--- SOURCE INFORMATION ---
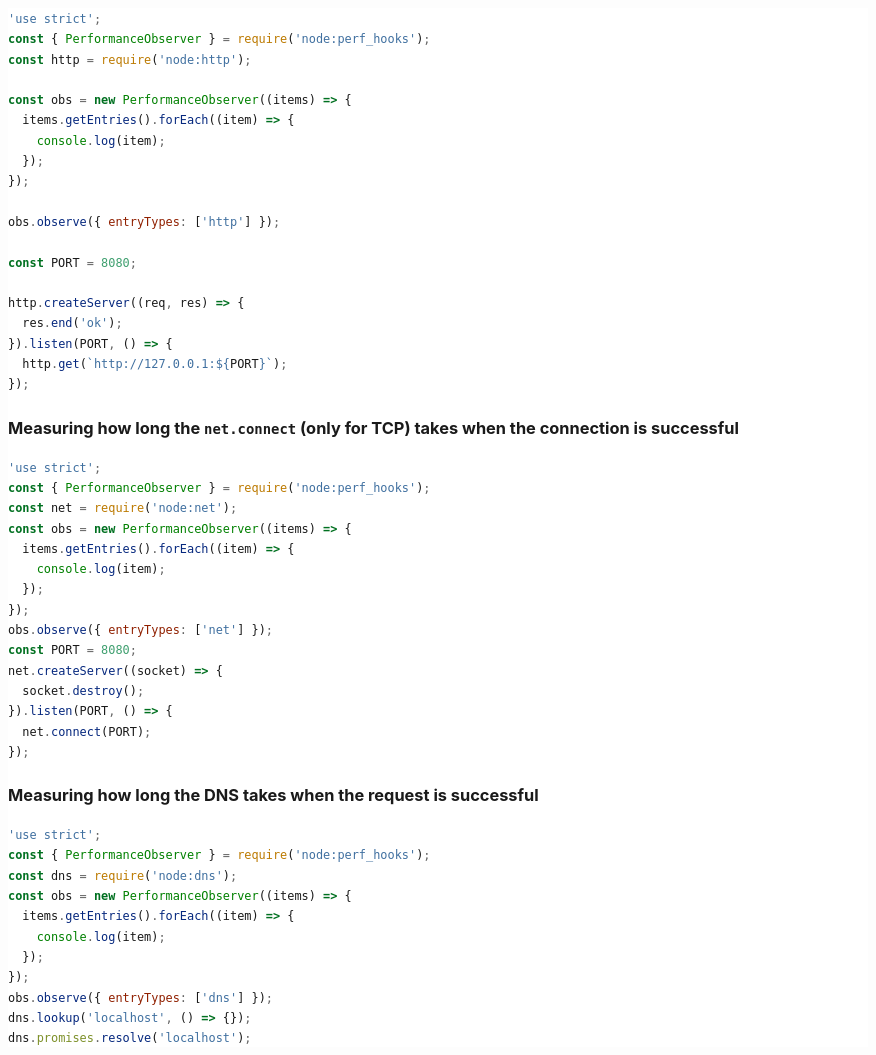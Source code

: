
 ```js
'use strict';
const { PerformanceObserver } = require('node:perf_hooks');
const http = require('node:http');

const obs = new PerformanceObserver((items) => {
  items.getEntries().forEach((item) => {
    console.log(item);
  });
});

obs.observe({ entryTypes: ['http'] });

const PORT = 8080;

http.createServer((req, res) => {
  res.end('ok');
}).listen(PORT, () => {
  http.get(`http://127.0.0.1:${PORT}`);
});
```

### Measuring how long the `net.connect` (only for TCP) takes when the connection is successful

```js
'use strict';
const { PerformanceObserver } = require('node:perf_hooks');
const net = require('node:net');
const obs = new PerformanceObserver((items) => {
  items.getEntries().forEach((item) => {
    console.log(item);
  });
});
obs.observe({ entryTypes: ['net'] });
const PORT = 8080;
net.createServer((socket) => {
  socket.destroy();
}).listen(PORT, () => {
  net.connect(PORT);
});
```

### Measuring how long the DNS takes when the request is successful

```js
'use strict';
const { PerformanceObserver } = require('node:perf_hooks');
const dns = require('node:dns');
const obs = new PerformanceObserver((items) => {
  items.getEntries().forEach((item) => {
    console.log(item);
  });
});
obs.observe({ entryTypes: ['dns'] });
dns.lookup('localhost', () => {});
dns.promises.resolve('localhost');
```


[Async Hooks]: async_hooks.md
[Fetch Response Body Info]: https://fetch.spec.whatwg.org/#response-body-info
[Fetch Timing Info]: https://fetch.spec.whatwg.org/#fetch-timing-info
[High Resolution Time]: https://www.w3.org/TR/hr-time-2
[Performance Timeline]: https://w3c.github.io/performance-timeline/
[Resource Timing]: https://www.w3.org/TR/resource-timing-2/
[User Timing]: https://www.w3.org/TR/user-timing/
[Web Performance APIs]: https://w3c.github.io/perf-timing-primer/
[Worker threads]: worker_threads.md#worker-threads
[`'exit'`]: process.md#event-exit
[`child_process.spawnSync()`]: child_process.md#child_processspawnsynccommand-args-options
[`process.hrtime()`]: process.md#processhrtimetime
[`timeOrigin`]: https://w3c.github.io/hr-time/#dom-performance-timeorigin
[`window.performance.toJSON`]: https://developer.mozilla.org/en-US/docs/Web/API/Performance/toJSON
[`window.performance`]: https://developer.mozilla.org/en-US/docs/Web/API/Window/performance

* * *

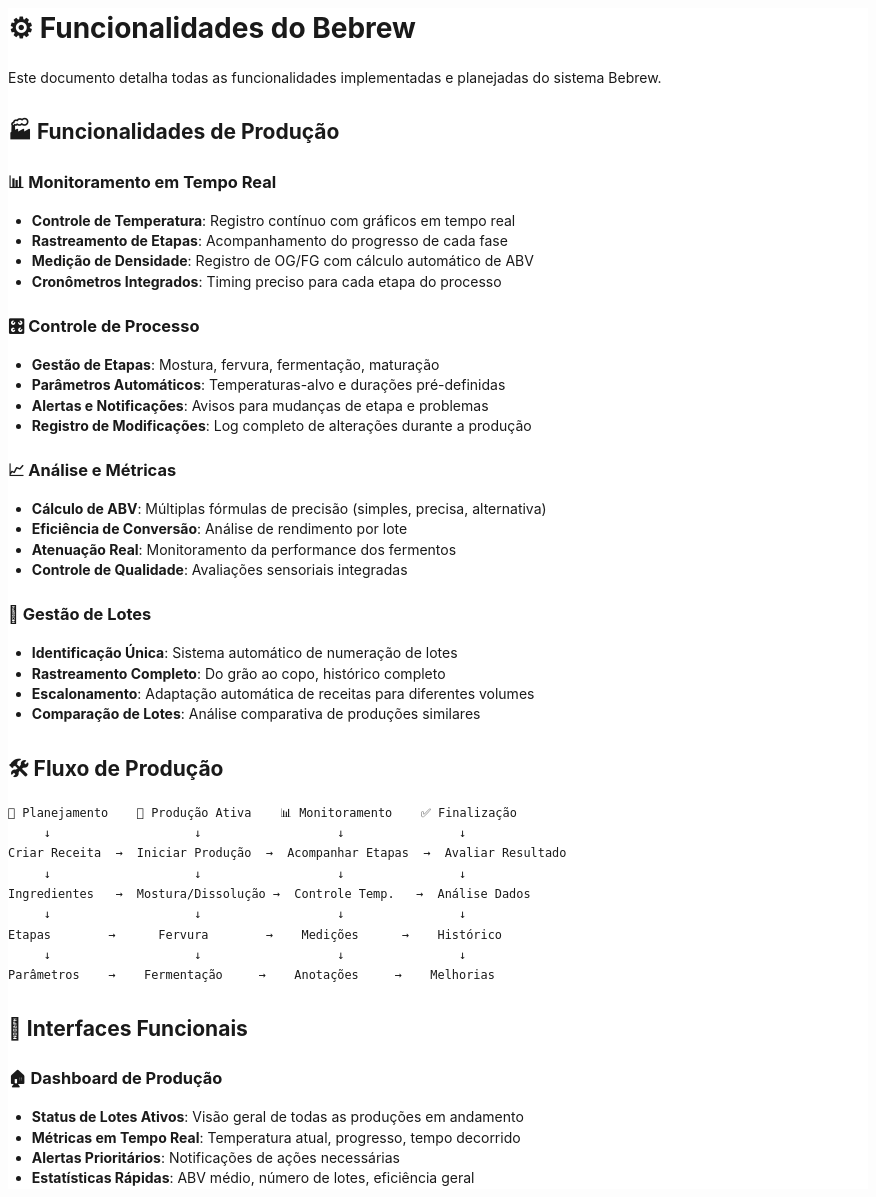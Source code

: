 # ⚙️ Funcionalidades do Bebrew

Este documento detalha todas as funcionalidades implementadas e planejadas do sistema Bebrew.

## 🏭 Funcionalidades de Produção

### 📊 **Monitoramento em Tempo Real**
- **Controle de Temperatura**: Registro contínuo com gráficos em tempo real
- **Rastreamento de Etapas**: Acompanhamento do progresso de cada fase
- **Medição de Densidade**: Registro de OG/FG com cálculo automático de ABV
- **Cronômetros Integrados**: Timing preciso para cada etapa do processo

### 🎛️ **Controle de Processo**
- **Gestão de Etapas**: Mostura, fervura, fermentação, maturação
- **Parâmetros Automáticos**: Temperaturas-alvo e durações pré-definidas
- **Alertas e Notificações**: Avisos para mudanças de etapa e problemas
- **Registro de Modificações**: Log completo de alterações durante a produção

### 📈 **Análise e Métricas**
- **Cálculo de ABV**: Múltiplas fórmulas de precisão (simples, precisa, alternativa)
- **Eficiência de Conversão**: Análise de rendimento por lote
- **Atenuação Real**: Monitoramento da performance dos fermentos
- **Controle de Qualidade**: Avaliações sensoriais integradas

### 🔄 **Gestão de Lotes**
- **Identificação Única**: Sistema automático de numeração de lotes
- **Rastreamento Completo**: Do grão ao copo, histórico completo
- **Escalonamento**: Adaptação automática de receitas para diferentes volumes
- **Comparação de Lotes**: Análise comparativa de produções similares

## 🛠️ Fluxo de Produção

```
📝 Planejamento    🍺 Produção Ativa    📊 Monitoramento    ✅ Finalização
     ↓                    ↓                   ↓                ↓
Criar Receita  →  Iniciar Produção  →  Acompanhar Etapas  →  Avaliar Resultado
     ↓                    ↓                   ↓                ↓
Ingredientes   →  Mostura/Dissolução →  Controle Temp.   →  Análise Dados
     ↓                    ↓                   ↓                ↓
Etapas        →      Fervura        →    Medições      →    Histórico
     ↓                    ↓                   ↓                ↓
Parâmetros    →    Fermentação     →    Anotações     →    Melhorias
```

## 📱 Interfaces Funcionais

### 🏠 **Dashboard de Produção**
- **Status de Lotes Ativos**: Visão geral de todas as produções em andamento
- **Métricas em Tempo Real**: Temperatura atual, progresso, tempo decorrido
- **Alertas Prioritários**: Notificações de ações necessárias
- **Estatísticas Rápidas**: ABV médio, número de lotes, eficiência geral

--- TASK ITEM ---
A single number is the answer: how many lines of the material above hold the word "when"?

--- YOUR RESPONSE ---
2